Show, from the records below, all lines that contain the word "SIGNER".

BEGIN Data for this exercise

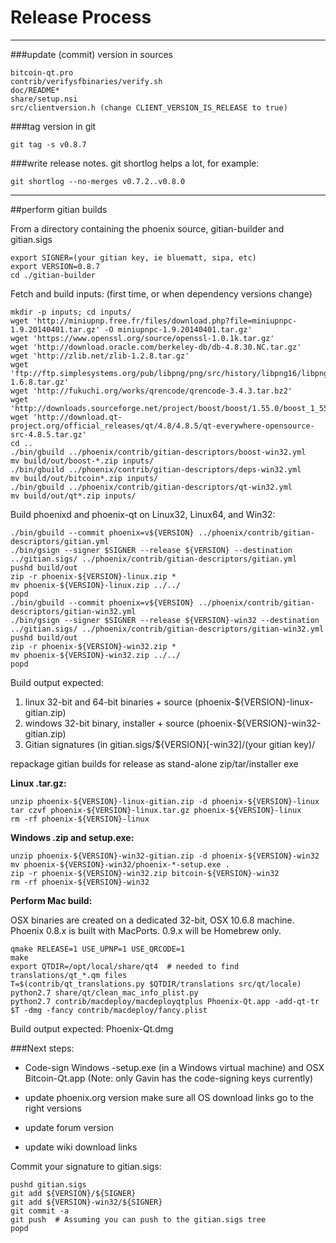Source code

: Release Process
====================

* * *

###update (commit) version in sources


	bitcoin-qt.pro
	contrib/verifysfbinaries/verify.sh
	doc/README*
	share/setup.nsi
	src/clientversion.h (change CLIENT_VERSION_IS_RELEASE to true)

###tag version in git

	git tag -s v0.8.7

###write release notes. git shortlog helps a lot, for example:

	git shortlog --no-merges v0.7.2..v0.8.0

* * *

##perform gitian builds

 From a directory containing the phoenix source, gitian-builder and gitian.sigs
  
	export SIGNER=(your gitian key, ie bluematt, sipa, etc)
	export VERSION=0.8.7
	cd ./gitian-builder

 Fetch and build inputs: (first time, or when dependency versions change)

	mkdir -p inputs; cd inputs/
	wget 'http://miniupnp.free.fr/files/download.php?file=miniupnpc-1.9.20140401.tar.gz' -O miniupnpc-1.9.20140401.tar.gz'
	wget 'https://www.openssl.org/source/openssl-1.0.1k.tar.gz'
	wget 'http://download.oracle.com/berkeley-db/db-4.8.30.NC.tar.gz'
	wget 'http://zlib.net/zlib-1.2.8.tar.gz'
	wget 'ftp://ftp.simplesystems.org/pub/libpng/png/src/history/libpng16/libpng-1.6.8.tar.gz'
	wget 'http://fukuchi.org/works/qrencode/qrencode-3.4.3.tar.bz2'
	wget 'http://downloads.sourceforge.net/project/boost/boost/1.55.0/boost_1_55_0.tar.bz2'
	wget 'http://download.qt-project.org/official_releases/qt/4.8/4.8.5/qt-everywhere-opensource-src-4.8.5.tar.gz'
	cd ..
	./bin/gbuild ../phoenix/contrib/gitian-descriptors/boost-win32.yml
	mv build/out/boost-*.zip inputs/
	./bin/gbuild ../phoenix/contrib/gitian-descriptors/deps-win32.yml
	mv build/out/bitcoin*.zip inputs/
	./bin/gbuild ../phoenix/contrib/gitian-descriptors/qt-win32.yml
	mv build/out/qt*.zip inputs/

 Build phoenixd and phoenix-qt on Linux32, Linux64, and Win32:
  
	./bin/gbuild --commit phoenix=v${VERSION} ../phoenix/contrib/gitian-descriptors/gitian.yml
	./bin/gsign --signer $SIGNER --release ${VERSION} --destination ../gitian.sigs/ ../phoenix/contrib/gitian-descriptors/gitian.yml
	pushd build/out
	zip -r phoenix-${VERSION}-linux.zip *
	mv phoenix-${VERSION}-linux.zip ../../
	popd
	./bin/gbuild --commit phoenix=v${VERSION} ../phoenix/contrib/gitian-descriptors/gitian-win32.yml
	./bin/gsign --signer $SIGNER --release ${VERSION}-win32 --destination ../gitian.sigs/ ../phoenix/contrib/gitian-descriptors/gitian-win32.yml
	pushd build/out
	zip -r phoenix-${VERSION}-win32.zip *
	mv phoenix-${VERSION}-win32.zip ../../
	popd

  Build output expected:

  1. linux 32-bit and 64-bit binaries + source (phoenix-${VERSION}-linux-gitian.zip)
  2. windows 32-bit binary, installer + source (phoenix-${VERSION}-win32-gitian.zip)
  3. Gitian signatures (in gitian.sigs/${VERSION}[-win32]/(your gitian key)/

repackage gitian builds for release as stand-alone zip/tar/installer exe

**Linux .tar.gz:**

	unzip phoenix-${VERSION}-linux-gitian.zip -d phoenix-${VERSION}-linux
	tar czvf phoenix-${VERSION}-linux.tar.gz phoenix-${VERSION}-linux
	rm -rf phoenix-${VERSION}-linux

**Windows .zip and setup.exe:**

	unzip phoenix-${VERSION}-win32-gitian.zip -d phoenix-${VERSION}-win32
	mv phoenix-${VERSION}-win32/phoenix-*-setup.exe .
	zip -r phoenix-${VERSION}-win32.zip bitcoin-${VERSION}-win32
	rm -rf phoenix-${VERSION}-win32

**Perform Mac build:**

  OSX binaries are created on a dedicated 32-bit, OSX 10.6.8 machine.
  Phoenix 0.8.x is built with MacPorts.  0.9.x will be Homebrew only.

	qmake RELEASE=1 USE_UPNP=1 USE_QRCODE=1
	make
	export QTDIR=/opt/local/share/qt4  # needed to find translations/qt_*.qm files
	T=$(contrib/qt_translations.py $QTDIR/translations src/qt/locale)
	python2.7 share/qt/clean_mac_info_plist.py
	python2.7 contrib/macdeploy/macdeployqtplus Phoenix-Qt.app -add-qt-tr $T -dmg -fancy contrib/macdeploy/fancy.plist

 Build output expected: Phoenix-Qt.dmg

###Next steps:

* Code-sign Windows -setup.exe (in a Windows virtual machine) and
  OSX Bitcoin-Qt.app (Note: only Gavin has the code-signing keys currently)

* update phoenix.org version
  make sure all OS download links go to the right versions

* update forum version

* update wiki download links

Commit your signature to gitian.sigs:

	pushd gitian.sigs
	git add ${VERSION}/${SIGNER}
	git add ${VERSION}-win32/${SIGNER}
	git commit -a
	git push  # Assuming you can push to the gitian.sigs tree
	popd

END Data for this exercise

▸ Response
	export SIGNER=(your gitian key, ie bluematt, sipa, etc)
	./bin/gsign --signer $SIGNER --release ${VERSION} --destination ../gitian.sigs/ ../phoenix/contrib/gitian-descriptors/gitian.yml
	./bin/gsign --signer $SIGNER --release ${VERSION}-win32 --destination ../gitian.sigs/ ../phoenix/contrib/gitian-descriptors/gitian-win32.yml
	git add ${VERSION}/${SIGNER}
	git add ${VERSION}-win32/${SIGNER}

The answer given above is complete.